Geçen yıl 12 Martta, “vergi suçunun birden fazla yıl işlenmesi halinde her bir yıl ayrı ceza verilmesi yerine zincirleme suç esasına göre ceza verilmesi uygulamasına” geçileceğini duyuran İnsan hakları Eylem Planından (md. 3.2/h) bir yıl sonra nihayet, Vergi Usul Kanununun 359. maddesinde bu yönde değişiklikler yapılmasını içeren bir Kanun Tasarısı geçtiğimiz günlerde Meclise sunuldu.  Ancak 359. maddede yapılan değişiklikler sadece bununla sınırlı değil. Başkaca değişiklikler de var. Sırasıyla bunlara bakalım.
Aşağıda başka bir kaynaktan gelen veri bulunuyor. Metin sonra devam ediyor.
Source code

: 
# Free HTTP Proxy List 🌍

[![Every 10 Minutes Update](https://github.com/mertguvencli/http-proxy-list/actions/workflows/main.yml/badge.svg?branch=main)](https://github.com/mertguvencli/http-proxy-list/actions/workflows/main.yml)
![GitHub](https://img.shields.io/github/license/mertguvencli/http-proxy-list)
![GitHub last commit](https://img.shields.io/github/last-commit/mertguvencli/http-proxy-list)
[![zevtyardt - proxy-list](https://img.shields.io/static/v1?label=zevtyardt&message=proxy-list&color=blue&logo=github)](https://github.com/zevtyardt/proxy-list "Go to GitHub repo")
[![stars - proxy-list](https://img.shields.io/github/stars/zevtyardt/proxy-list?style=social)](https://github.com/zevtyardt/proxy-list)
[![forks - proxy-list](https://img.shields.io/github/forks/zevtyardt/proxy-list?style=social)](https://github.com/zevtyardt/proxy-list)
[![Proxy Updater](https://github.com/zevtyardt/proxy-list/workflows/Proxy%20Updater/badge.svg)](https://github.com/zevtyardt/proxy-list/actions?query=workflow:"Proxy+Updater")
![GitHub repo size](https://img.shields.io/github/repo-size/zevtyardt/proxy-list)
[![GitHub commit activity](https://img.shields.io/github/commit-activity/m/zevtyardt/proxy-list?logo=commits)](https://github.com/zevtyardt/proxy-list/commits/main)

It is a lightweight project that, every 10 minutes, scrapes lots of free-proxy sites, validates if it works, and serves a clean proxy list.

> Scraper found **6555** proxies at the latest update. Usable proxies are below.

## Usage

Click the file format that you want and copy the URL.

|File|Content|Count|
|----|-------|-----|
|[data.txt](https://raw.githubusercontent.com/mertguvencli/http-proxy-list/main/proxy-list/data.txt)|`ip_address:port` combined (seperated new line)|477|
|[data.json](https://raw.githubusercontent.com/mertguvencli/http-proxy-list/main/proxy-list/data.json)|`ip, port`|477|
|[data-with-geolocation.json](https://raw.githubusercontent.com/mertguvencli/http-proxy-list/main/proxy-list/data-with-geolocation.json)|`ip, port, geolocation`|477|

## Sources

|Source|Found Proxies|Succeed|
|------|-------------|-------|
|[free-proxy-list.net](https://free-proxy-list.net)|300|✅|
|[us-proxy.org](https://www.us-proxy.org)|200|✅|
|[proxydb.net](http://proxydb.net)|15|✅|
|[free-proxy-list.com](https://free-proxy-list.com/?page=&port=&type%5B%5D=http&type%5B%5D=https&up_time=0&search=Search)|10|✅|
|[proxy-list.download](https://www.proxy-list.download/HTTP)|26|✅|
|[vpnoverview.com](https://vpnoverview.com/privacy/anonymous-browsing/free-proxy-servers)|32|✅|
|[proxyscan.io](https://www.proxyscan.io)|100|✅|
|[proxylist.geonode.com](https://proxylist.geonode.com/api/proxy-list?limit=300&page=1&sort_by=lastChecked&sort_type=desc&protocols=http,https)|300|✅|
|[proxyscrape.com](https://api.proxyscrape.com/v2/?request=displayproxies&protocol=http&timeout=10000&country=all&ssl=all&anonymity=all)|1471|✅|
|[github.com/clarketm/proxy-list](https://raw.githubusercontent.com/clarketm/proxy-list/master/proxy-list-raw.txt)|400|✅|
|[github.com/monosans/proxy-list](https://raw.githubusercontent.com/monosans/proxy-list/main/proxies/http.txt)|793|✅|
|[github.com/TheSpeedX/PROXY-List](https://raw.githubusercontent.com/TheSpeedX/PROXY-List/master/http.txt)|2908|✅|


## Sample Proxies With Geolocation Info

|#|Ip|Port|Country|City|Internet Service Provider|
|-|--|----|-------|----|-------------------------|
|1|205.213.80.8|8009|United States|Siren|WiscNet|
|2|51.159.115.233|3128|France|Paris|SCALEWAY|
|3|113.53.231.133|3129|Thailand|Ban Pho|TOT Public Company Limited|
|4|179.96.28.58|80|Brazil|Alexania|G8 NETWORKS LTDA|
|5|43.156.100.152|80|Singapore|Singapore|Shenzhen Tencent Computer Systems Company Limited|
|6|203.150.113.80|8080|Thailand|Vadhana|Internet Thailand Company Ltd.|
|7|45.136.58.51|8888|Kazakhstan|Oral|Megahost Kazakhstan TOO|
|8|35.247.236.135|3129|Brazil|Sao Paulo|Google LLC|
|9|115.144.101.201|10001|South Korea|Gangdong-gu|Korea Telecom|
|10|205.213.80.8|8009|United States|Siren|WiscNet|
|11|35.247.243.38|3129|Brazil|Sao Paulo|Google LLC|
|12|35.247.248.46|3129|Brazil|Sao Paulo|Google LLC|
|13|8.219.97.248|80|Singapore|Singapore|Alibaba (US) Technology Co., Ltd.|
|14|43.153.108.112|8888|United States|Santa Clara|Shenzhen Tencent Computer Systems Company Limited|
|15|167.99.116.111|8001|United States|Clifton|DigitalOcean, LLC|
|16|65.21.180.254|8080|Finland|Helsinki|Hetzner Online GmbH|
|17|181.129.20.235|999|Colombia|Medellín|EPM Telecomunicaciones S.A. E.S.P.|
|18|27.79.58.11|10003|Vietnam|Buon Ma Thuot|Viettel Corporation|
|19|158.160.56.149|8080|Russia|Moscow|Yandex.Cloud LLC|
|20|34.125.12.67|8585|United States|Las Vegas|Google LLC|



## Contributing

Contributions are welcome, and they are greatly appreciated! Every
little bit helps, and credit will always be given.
359. maddede yer alan suçlara verilecek cezaların üst sınırı artırılmaktadır. Maddenin (a) bendine yer alan muhasebe hilesi yapma, çift defter tutma, defter ve belgeleri tahrif etme, yanıltıcı belge tanzim veya kullanma suçlara, ibraz etmeme vb. fiilere verilecek cezanın üst sınırı üç yıldan beş yıla; maddenin (b) bendine yer alan defter ve belgeleri yok etme, sayfalarını değiştirme, sahte belge düzenleme veya kullanma vb. fillere verilecek ceza ile (c)  bendinde yer alan anlaşmasız olmasına rağmen belge basma ve bunları bilerek kullanma fiiline verilecek ceza ve (ç) bendinde ödeme kaydedici cihazların programları ile oynama şeklinde kısaca ifade edebileceğimiz fillere verilecek cezanın beş şeklinde olan ceza üst sınırı sekiz yıla çıkartılmaktadır. Bu değişiklik kanunlaştığı takdirde maddenin (b), (c) ve (ç) bentlerine ilişkin dava zamanaşımı sekiz yıldan on beş yıla çıkacak; durma veya kesilme sebebi ile dava zamanaşımının uzaması durumunda zamanaşımı süresi 22,5 yıla kadar uzayabilecektir.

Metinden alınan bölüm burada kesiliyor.